Deutsche Märchen

Plötzlich ist Kinderkriegen wieder eine nationale Aufgabe. Die Aufforderung zum allgemeinen Gebären bleibt aber verlogen, solange nicht klar ist: Wer mehr Kinder will, muss freundlich zu ihnen sein - auch in Anwaltskanzleien und Zeitungsredaktionen

Es ist wieder Märchenstunde in Deutschland. Die publizistischen Märchenonkel erzählen traurige Geschichten über ein Land, das keine Kinder mehr kriegt. In ihren Märchen spielen egoistische Frauen eine Hauptrolle, denen über die Jahre die Opferbereitschaft abhanden gekommen ist. Diese Frauen weigern sich, ihre nationale Aufgabe zu erfüllen, die darin besteht, die Geburten-Ziffer hinter dem Komma heraufzutreiben und Deutschland so vor dem Aussterben zu bewahren. Ganz so, als wäre die Entscheidung für ein Kind nicht die ur-persönliche Sache von Eltern, sondern ein Dienst an der Gemeinschaft, an der Rentenkasse, an der Nation, am Volk. Schon an dieser Stelle tun die Märchen der Onkel weh.

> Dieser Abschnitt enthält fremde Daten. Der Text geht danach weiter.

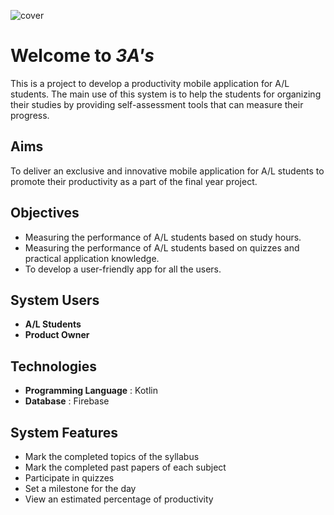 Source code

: 
![cover](https://ibb.co/MkmKsCC)

# Welcome to ***3A's***

This is a project to develop a productivity mobile application for A/L students. The main use of this system is to help the students for organizing their studies by providing self-assessment tools that can measure their progress.

## Aims

To deliver an exclusive and innovative mobile application for A/L students to promote their productivity as a part of the final year project.​

## Objectives

 - Measuring the performance of A/L students based on study hours.​
 - Measuring the performance of A/L students based on quizzes and practical application knowledge.​
 - To develop a user-friendly app for all the users​.
 
 ## System Users

 - **A/L Students**
 - **Product Owner**
 
 ## Technologies

 - **Programming Language** : Kotlin
 - **Database** : Firebase
 
 ## System Features

 - Mark the completed topics of the syllabus
 - Mark the completed past papers of each subject
 - Participate in quizzes
 - Set a milestone for the day
 - View an estimated percentage of productivity
 
 
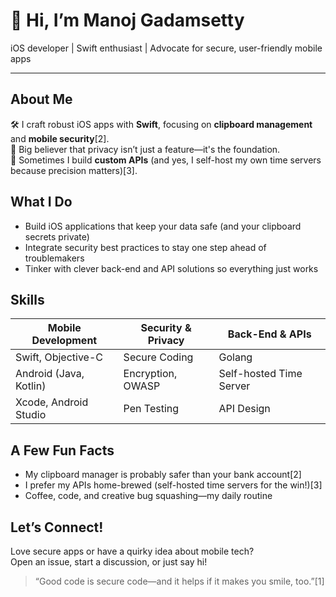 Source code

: # 👋 Hi, I’m Manoj Gadamsetty

iOS developer | Swift enthusiast | Advocate for secure, user-friendly mobile apps

---

## About Me

🛠️ I craft robust iOS apps with **Swift**, focusing on **clipboard management** and **mobile security**[2].  
🔐 Big believer that privacy isn’t just a feature—it's the foundation.  
🧠 Sometimes I build **custom APIs** (and yes, I self-host my own time servers because precision matters)[3].

## What I Do

- Build iOS applications that keep your data safe (and your clipboard secrets private)
- Integrate security best practices to stay one step ahead of troublemakers
- Tinker with clever back-end and API solutions so everything just works

## Skills

| Mobile Development      | Security & Privacy      | Back-End & APIs         |
|------------------------|------------------------|-------------------------|
| Swift, Objective-C     | Secure Coding          | Golang                  |
| Android (Java, Kotlin) | Encryption, OWASP      | Self-hosted Time Server |
| Xcode, Android Studio  | Pen Testing            | API Design              |

## A Few Fun Facts

- My clipboard manager is probably safer than your bank account[2]
- I prefer my APIs home-brewed (self-hosted time servers for the win!)[3]
- Coffee, code, and creative bug squashing—my daily routine

## Let’s Connect!

Love secure apps or have a quirky idea about mobile tech?  
Open an issue, start a discussion, or just say hi!

> “Good code is secure code—and it helps if it makes you smile, too.”[1]

<!--
Current date: Friday, July 18, 2025, 9:13 PM IST
-->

Nur noch lächerlich ist der anschwellende Baby-Boom-Gesang aber, wenn man sich die Onkel näher ansieht. Sie selbst haben der Nation in der Regel gerade mal ein Kind geschenkt und leben in klassischen Konstellationen: Papi arbeitet, Mami ist zu Hause. Zeitungen und Magazine, die sich lauthals um die kollektive Fortpflanzung bemühen, geben intern jungen Kolleginnen zu verstehen, dass Kinder zwar eine prima Sache sind – aber nicht gerade für eine Redakteurin, die noch etwas werden will. So wie in den Redaktionen geht es auch in Anwaltskanzleien und Krankenhäusern zu. Wohl jeder, der junge, gut ausgebildete Frauen kennt, kann von Einstellungsgesprächen berichten, in denen mehr oder weniger unverblümt gefragt wurde: „Sie wollen doch nicht etwa ein Kind bekommen?“ Das ist das Deutschland, über das wir sprechen sollten.

Es gibt in Deutschland eine Kultur, in der das Kind entweder überhaupt nicht vorkommt – oder als Feind. Oft wird dies folkloristisch verbrämt. Der Italiener oder der Spanier ist halt kinderlieb. Das klingt wie: Er ist ein sentimentaler Depp, der sich zu einer spinnerten Gefühlsduselei verleiten lässt. Die deutsche Kinderfeindlichkeit ist jedoch keineswegs ein Problem kollektiver Mentalität, sondern bereits institutionalisiert. Sie ist nicht nur Bestandteil, sondern Grundbaustein unseres Arbeitslebens.

Während es anderswo in Europa kreative Teilzeitmodelle auch Vätern ermöglichen, einen Tag pro Woche oder einen Monat im Jahr für ihre Kinder da zu sein, ist in Deutschland ein ganzer Kerl nur, wer jeden Tag bis um acht oder neun Uhr abends im Büro hockt. Ganz unabhängig übrigens von der Frage, ob wirklich etwas zu tun ist. Aber wer früher geht, ist ein Weichei und Drückeberger.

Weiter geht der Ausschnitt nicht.